Some Assembly Required: A virtual world roundup
MJ Guthrie
MJ Guthrie|January 6, 2012 2:00 PM
Some Assembly Required header
If you are perusing this column, chances are you are a fan of virtual worlds and the sandbox genre. Join the club! (Dues will be due on the third Tuesday.) The aspect that compels many aficionados to delve into a game is the ability to make an impact on the world in some small respect instead of making them into Hive Member 1593072 running a static, predetermined gauntlet. How that impact is accomplished, however, varies; there are multiple features that can facilitate it, and which ones are considered most important depends on the player.

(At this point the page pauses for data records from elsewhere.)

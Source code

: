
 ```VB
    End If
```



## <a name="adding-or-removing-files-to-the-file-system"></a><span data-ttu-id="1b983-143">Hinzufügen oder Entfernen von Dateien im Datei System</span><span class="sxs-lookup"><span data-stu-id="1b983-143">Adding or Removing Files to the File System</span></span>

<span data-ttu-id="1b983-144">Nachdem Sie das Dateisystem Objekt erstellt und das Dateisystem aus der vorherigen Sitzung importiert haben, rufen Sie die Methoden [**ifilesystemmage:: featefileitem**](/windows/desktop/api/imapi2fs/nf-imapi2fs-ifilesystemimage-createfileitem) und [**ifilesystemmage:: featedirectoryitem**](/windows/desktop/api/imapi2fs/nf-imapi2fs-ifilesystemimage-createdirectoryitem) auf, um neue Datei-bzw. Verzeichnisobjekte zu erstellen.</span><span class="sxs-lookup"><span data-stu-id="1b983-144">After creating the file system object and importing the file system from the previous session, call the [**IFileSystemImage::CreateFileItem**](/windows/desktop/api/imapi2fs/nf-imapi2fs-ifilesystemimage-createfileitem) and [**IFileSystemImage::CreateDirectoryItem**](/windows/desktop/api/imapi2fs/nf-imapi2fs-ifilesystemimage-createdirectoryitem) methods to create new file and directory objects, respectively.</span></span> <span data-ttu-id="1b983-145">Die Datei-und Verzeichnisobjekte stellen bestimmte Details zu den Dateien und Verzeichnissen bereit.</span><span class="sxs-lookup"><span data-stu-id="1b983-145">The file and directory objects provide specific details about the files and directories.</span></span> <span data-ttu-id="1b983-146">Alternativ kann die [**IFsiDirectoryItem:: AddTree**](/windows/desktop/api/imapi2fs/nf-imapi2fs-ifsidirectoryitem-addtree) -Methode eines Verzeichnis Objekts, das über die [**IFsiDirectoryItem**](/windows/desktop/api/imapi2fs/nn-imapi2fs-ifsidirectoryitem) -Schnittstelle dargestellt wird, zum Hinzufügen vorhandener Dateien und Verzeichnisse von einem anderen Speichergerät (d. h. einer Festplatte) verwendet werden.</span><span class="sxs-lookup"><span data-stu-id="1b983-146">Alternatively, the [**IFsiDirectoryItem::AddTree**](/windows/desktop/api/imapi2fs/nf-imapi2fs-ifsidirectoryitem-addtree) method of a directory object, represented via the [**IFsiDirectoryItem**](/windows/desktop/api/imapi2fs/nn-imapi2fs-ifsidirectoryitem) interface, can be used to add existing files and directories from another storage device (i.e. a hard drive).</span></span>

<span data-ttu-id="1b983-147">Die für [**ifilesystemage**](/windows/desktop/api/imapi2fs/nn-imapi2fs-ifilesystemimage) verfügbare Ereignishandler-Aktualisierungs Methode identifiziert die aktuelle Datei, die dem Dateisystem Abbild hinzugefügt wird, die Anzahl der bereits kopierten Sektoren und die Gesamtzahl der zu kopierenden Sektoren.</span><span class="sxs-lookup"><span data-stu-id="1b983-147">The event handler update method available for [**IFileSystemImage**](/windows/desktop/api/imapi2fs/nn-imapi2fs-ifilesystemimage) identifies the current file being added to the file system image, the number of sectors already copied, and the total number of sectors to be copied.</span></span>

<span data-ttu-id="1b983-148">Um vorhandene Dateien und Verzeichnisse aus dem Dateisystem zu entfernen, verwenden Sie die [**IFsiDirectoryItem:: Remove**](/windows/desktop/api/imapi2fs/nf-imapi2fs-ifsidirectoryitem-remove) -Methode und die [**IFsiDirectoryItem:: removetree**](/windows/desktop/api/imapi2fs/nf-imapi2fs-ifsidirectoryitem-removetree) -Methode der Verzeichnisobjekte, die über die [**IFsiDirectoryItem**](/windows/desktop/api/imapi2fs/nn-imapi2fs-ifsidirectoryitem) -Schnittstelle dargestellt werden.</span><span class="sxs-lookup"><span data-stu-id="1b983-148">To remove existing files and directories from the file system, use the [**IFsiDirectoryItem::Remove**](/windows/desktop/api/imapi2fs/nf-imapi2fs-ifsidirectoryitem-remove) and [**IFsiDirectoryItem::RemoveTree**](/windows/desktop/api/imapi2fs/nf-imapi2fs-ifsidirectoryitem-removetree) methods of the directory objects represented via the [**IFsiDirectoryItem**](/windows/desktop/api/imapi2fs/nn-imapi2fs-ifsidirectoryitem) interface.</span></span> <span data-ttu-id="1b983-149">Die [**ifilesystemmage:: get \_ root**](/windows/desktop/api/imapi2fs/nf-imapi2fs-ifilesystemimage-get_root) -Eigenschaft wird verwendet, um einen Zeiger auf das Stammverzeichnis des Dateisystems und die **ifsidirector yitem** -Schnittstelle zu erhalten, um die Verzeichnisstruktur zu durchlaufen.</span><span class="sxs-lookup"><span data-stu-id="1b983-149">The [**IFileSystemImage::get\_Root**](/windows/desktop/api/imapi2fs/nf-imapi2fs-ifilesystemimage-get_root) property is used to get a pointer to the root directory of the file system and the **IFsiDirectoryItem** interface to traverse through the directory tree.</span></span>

With the loss of one of the best sandbox games just last month, some players may be feeling a void. Others still are looking/hoping for the "ultimate" sandbox that contains nearly every virtual world feature. Certainly, there are some upcoming games that make some drool-worthy promises, but what about playing something now? There are actually games out on the market that have at least one aspect of the genre, if not more.

To start off the new year, Some Assembly Required looks at some of the top features of virtual worlds and lists games that incorporate these features. While this list isn't exhaustive (considering the sheer number of games when you include all of the smaller free-to-play titles, I'd run out of column space!), it is a comprehensive enough overview to point you toward some games worth playing that perhaps you hadn't considered before.
EQII dungeon maker
The list of requested features for virtual worlds is quite lengthy -- from tools for player generated content to vast open worlds to dynamic weather systems to player run economies. For the sake of brevity, this list focuses on only six topics and touches only on the highlights. Full details for many of these systems and features will be explored in future installments of this column.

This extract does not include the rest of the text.